I move the splitter quite a bit so I had envisioned a table fixed to the machine, but those look pretty simple and effective
 
Flying I quit worrying about water in the oil as it disappears quickly. I think I could pour a half a gallon of water in the oil tank and it would be gone in a few days. I do not suggest doing that however if your system does not get warm then maybe it is not going to be effective. Thanks
 
So - what do you want to improve? What are you "hanging around waiting for"?
If you split your piece, it falls on the ground, you are ready for another one - but wait - you need to hold the handle FOREVER until it fully retracts the cylinder BEFORE you can walk away to get the next one - then auto-return valve.
If you have a helper feeding you rounds faster than you can split and return the ram anyway - then 2 speed pump.
If every log you split is 30" in diameter, and you bust your back picking chunks off the ground and repositioning on the beam - then splitter table.

Figure out what slows you down / annoys you the most - and address it first.
 
Ted, I was thinking about changing the fluid with the improved component. If it was a 2 stage, I'd probably leave it and burn the water out lol.

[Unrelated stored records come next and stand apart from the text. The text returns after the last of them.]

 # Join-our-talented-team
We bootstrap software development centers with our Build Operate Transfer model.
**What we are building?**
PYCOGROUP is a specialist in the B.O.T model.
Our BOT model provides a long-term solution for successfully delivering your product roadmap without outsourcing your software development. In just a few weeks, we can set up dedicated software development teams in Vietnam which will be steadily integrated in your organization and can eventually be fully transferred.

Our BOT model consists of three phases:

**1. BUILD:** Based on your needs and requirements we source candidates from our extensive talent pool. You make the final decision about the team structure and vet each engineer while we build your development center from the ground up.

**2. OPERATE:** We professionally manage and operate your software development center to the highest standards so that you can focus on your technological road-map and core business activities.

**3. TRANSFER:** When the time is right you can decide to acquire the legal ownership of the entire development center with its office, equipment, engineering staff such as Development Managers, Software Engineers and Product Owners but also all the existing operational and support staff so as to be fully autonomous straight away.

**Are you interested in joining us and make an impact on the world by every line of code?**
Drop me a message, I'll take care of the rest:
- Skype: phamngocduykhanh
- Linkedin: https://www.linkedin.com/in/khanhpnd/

anyone have any luck with the Chinese pumps vs American pumps? I used to sell a lot of the Chinese pumps (Dynamic brand) at the hydraulic shop I worked at and never had a problem, the equivalent MTE or other is nearly double. Regardless, this will eventually be a 20gpm plus machine, big production in mind. Baby steps, though.

Big Eddy, I'm mostly standing there with my hand on the lever. With people to help and keep it busy, its not such a bad deal as they can stage while you stand there. But seldom get help. A splitting table won't be terrible for any reason, and would be the cheapest thing to do. Takes 2 hour plus to split a pickup of wood by myself.

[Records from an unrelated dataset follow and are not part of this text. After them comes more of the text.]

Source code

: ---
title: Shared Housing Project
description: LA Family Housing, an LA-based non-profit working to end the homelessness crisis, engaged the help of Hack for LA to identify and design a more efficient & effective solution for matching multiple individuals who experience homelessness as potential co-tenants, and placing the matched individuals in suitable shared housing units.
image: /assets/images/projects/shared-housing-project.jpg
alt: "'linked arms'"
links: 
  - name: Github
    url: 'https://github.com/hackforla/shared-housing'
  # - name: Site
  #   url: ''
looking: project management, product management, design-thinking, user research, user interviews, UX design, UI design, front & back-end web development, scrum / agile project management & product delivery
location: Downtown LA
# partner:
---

This is the auto cycle valve I was looking at. https://www.surpluscenter.com/Hydra...g-Splitter-Valve-w-Power-Beyond-9-6587-PB.axd
 
When I am moving it takes about 45 minutes to produce a cord. This is with the pickup loaded and backed right up to the splitter. For all others it takes two hours mostly because the wood is wet and heavy. I am wanting to finish a splitter that I started that is targeted to be some what of a processor. I will have some hydraulics on the table and a good log lift. Thanks
 
IMO I wouldn't have a splitter without a log lift, valve with detent return and a some sort of splitting table. I have had two of the autocycle valves not impressed. The one got taken off the splitter when it was sold to a buddy and a detent return valve was installed. He didn't like messing with it. The other one is on my homemade processor and it does work but it takes a fair amount of adjustment to keep it working. Its operation changes as the weather and oil temp changes. Another question I would have will the low pressure loader cylinders your splitter is running take a hyd up grade. I went threw that problem on a dirt scraper I bought 25 years ago it had been pull by a smaller crawler and it hyds maybe max at 1800 or 2000 PSI we started pulling it with a four wheel drive farm tractor that was running 3000 to 3500 PSI and after blowing a couple cylinders out we had to put pressure reducing valves in the system and then we had no more cylinder issues. If your beam has a lot of wear like you said maybe its time to keep a eye out on craig's list, facebook , garage sales and estate sales and pickup a different splitter. Summer is coming and some buys on splitters will be out there.
 
Rancher, thanks for the advice about the auto cycle valves. I had a feeling they were exactly what you said they are.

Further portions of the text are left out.